Using data to fight disease

In today’s world, obtaining and sharing data gets easier every day. While this is positive in many ways, it has also led to issues over privacy and ethical usage. High quality data is essential to many areas of research, and fighting disease is no different.

EPIC researchers use data every day to analyse various aspects of disease, from the likelihood of incursion and possible patterns of spread, to potential success of control measures. In this article we outline some of the ways we use data to make our research more accurate, but also to help us build a bigger picture of disease outbreaks.

EPIC obtain data from a number of sources including Government and industry bodies. We have data sharing agreements in place with the organisations we share data with, and all data is received, stored and used within the scope of legal guidelines and regulations.

At a basic level, by looking at recorded holdings and animals, the EPIC team can map areas of the country more at risk of particular diseases due to high numbers of a specific species. We know the areas where populations are the densest, and we can apply our knowledge of disease sources and vectors to highlight high risk geographies.

One of the key ways our team use data, is to map animal movements. By analysing this information, we can see where there are strong links between locations. This information is very important in the case of a disease outbreak. We can track where animals are coming into Scotland, which sales or shows they are attending, and which abattoirs they are sent to for slaughter, building a picture of possible routes of disease incursion and spread. This also allows us to map any cross-over between species. This information is particularly important for a condition such as Foot & Mouth Disease, which affects multiple species. Knowing where these animals are likely to interact, can assist in projecting disease spread between species.

Understanding animal movements gives our team the ability to accurately predict future movements of animals, which allows them to build models that can be used to predict spread of disease. We can look at high risk potential sources of disease, and map the spread based on different sources, species and other key factors. Using historical disease data for comparison allows us to verify results, and we are fortunate that the UK have strict recording and monitoring regulations in place to give us accurate historical data. These models allow us and the Scottish Government to plan for different scenarios, and to assess the risks of disease thoroughly.

A number of the team are working on building models to analyse data where specific pieces of information are unknown, for example, BioSS are looking at mapping disease spread when the original host is unknown. By using the data and the knowledge we have about diseases and how they spread, we are able to build accurate mapping tools, even when bits of the jigsaw are missing.

We look very closely at animal networks using the movement data we have. By understanding the networks in Scotland and further afield, we can build an accurate picture of our livestock from birth / arrival right through to death / slaughter. This information is not only useful for understanding the potential spread of disease, but helps us to advise the Scottish Government on how risk can be reduced through movement restrictions. Applying movement restrictions is a very complex matter, and a great number of factors must be considered including potential environmental and economic impacts along with health considerations. Being able to understand how networks and animal movements impact on disease spread and control, allows us to give accurate advice on any required restrictions, their extent and length of time.
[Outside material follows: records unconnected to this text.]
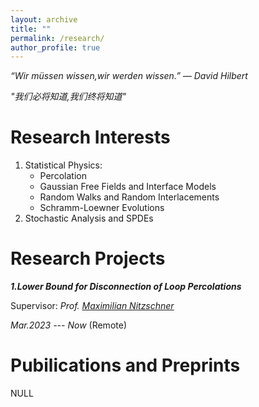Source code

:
 ```yaml
---
layout: archive
title: ""
permalink: /research/
author_profile: true
---
```


*“Wir müssen wissen,wir werden wissen.” ― David Hilbert*

*"我们必将知道,我们终将知道"*

Research Interests
===

1. Statistical Physics:
   - Percolation
   - Gaussian Free Fields and Interface Models
   - Random Walks and Random Interlacements
   - Schramm-Loewner Evolutions
2. Stochastic Analysis and SPDEs

Research Projects
===

***1.Lower Bound for Disconnection of Loop Percolations***

Supervisor: *Prof. [Maximilian Nitzschner](https://cims.nyu.edu/~mn2977)*

*Mar.2023 --- Now* (Remote)

Pubilications and Preprints
===
NULL
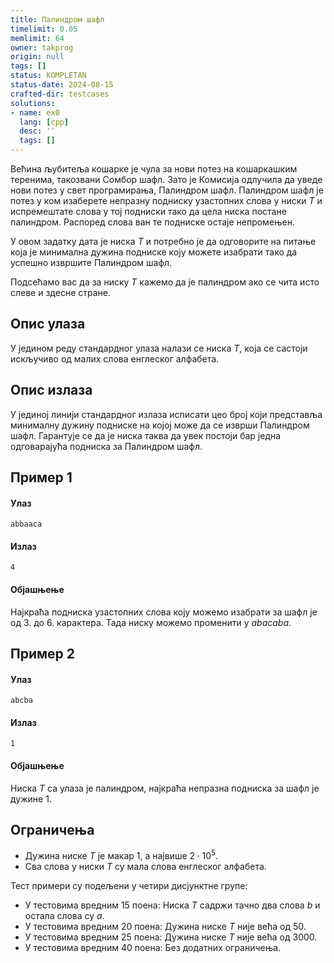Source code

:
 ```yaml
---
title: Палиндром шафл
timelimit: 0.05
memlimit: 64
owner: takprog
origin: null
tags: []
status: KOMPLETAN
status-date: 2024-08-15
crafted-dir: testcases
solutions:
- name: ex0
  lang: [cpp]
  desc: ''
  tags: []
---
```


Већина љубитеља кошарке је чула за нови потез на кошаркашким теренима, такозвани Сомбор шафл. Зато је Комисија одлучила да уведе нови потез у свет програмирања, Палиндром шафл. Палиндром шафл је потез у ком изаберете непразну подниску узастопних слова у ниски $T$ и испремештате слова у тој подниски тако да цела ниска постане палиндром. Распоред слова ван те подниске остаје непромењен.

У овом задатку дата је ниска $T$ и потребно је да одговорите на питање која је минимална дужина подниске коју можете изабрати тако да успешно извршите Палиндром шафл.

Подсећамо вас да за ниску $T$ кажемо да је палиндром ако се чита исто слеве и здесне стране.

## Опис улаза
У једином реду стандардног улаза налази се ниска $T$, која се састоји искључиво од малих слова енглеског алфабета.

## Опис излаза
У јединој линији стандардног излаза исписати цео броj који представља минималну дужину подниске на којој може да се изврши Палиндром шафл. Гарантује се да је ниска таква да увек постоји бар једна одговарајућа подниска за Палиндром шафл.

## Пример 1
#### Улаз
```
abbaaca
```

#### Излаз
```
4
```

#### Објашњење
Најкраћа подниска узастопних слова коју можемо изабрати за шафл је од 3. до 6. карактера. Тада ниску можемо променити у $abacaba$.

## Пример 2
#### Улаз
```
abcba
```

#### Излаз
```
1
```

#### Објашњење
Ниска $T$ са улаза је палиндром, најкраћа непразна подниска за шафл је дужине $1$.

## Ограничења

- Дужина ниске $T$ је макар $1$, а највише $2\cdot 10^5$.
- Сва слова у ниски $T$ су мала слова енглеског алфабета.

Тест примери су подељени у четири дисјунктне групе:

- У тестовима вредним 15 поена: Ниска $T$ садржи тачно два слова $b$ и остала слова су $a$.
- У тестовима вредним 20 поена: Дужина ниске $T$ није већа од $50$.
- У тестовима вредним 25 поена: Дужина ниске $T$ није већа од $3000$.
- У тестовима вредним 40 поена: Без додатних ограничења.


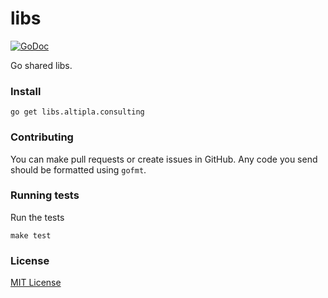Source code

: 
# libs

[![GoDoc](https://godoc.org/libs.altipla.consulting?status.svg)](https://godoc.org/libs.altipla.consulting)

Go shared libs.


### Install

```shell
go get libs.altipla.consulting
```


### Contributing

You can make pull requests or create issues in GitHub. Any code you send should be formatted using `gofmt`.


### Running tests

Run the tests

```shell
make test
```


### License

[MIT License](LICENSE)
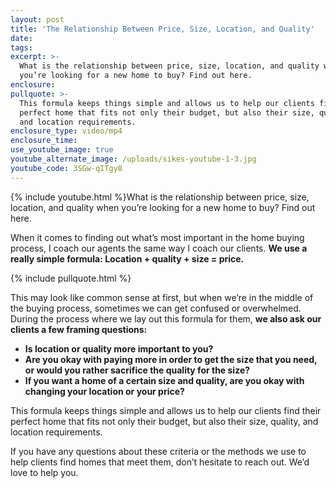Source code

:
 ```yaml
---
layout: post
title: 'The Relationship Between Price, Size, Location, and Quality'
date:
tags:
excerpt: >-
  What is the relationship between price, size, location, and quality when
  you’re looking for a new home to buy? Find out here.
enclosure:
pullquote: >-
  This formula keeps things simple and allows us to help our clients find their
  perfect home that fits not only their budget, but also their size, quality,
  and location requirements.
enclosure_type: video/mp4
enclosure_time:
use_youtube_image: true
youtube_alternate_image: /uploads/sikes-youtube-1-3.jpg
youtube_code: 3SGw-qITgy8
---
```


{% include youtube.html %}What is the relationship between price, size, location, and quality when you’re looking for a new home to buy? Find out here.

When it comes to finding out what’s most important in the home buying process, I coach our agents the same way I coach our clients. **We use a really simple formula: Location + quality + size = price.&nbsp;**

{% include pullquote.html %}

This may look like common sense at first, but when we’re in the middle of the buying process, sometimes we can get confused or overwhelmed.&nbsp; During the process where we lay out this formula for them, **we also ask our clients a few framing questions:&nbsp;**

* **Is location or quality more important to you?&nbsp;**
* **Are you okay with paying more in order to get the size that you need, or would you rather sacrifice the quality for the size?**
* **If you want a home of a certain size and quality, are you okay with changing your location or your price?**

This formula keeps things simple and allows us to help our clients find their perfect home that fits not only their budget, but also their size, quality, and location requirements.

If you have any questions about these criteria or the methods we use to help clients find homes that meet them, don’t hesitate to reach out. We’d love to help you.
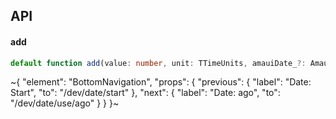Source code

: 

## API

#### add

```ts
default function add(value: number, unit: TTimeUnits, amauiDate_?: AmauiDate): AmauiDate;
```


~{
  "element": "BottomNavigation",
  "props": {
    "previous": {
      "label": "Date: Start",
      "to": "/dev/date/start"
    },
    "next": {
      "label": "Date: ago",
      "to": "/dev/date/use/ago"
    }
  }
}~
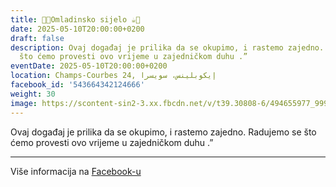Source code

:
 ```yaml
---
title: 🍫🍪Omladinsko sijelo ☕️🍩
date: 2025-05-10T20:00:00+0200
draft: false
description: Ovaj događaj je prilika da se okupimo, i rastemo zajedno. Radujemo se
  što ćemo provesti ovo vrijeme u zajedničkom duhu .”
eventDate: 2025-05-10T20:00:00+0200
location: Champs-Courbes 24, ‏إيكوبلينس‏، ‏سويسرا‏
facebook_id: '543664342124666'
weight: 30
image: https://scontent-sin2-3.xx.fbcdn.net/v/t39.30808-6/494655977_999846225609310_4487878895912218163_n.jpg?_nc_cat=107&ccb=1-7&_nc_sid=9e60e4&_nc_ohc=obu_OCqnWAUQ7kNvwF_lmyp&_nc_oc=AdnGn2IGbp6HKdzptL8TC1FCAm4SL1JWw55uxtix99Sh-0RVQ62RYUERW4Wh0rFs_8c&_nc_zt=23&_nc_ht=scontent-sin2-3.xx&edm=ABTKTjYEAAAA&_nc_gid=idQKz17jwbQt6a4YDniMgQ&oh=00_AfIsny_sqc8K1Py-8BcbCLc1pQfXnMaBvBQizMuypKwS9Q&oe=68418A18
---
```


Ovaj događaj je prilika da se okupimo, i rastemo zajedno. Radujemo se što ćemo provesti ovo vrijeme u zajedničkom duhu .”

---

Više informacija na [Facebook-u](https://facebook.com/events/543664342124666)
The University of Glasgow are currently looking at animal standstills and the potential impact on the risk of Foot & Mouth Disease as an example.

The EPIC team also use data to develop machine learning techniques. Currently we are undertaking research looking at whether movement data can be used in machine learning to help predict disease breakdowns, led by the Roslin Institute.

Data comes in many forms and from many sources, but part of the remit of EPIC is to ensure that we maximise all the valuable data that we have access to, developing new techniques to analyse it in order to reduce disease risks for Scotland’s livestock population.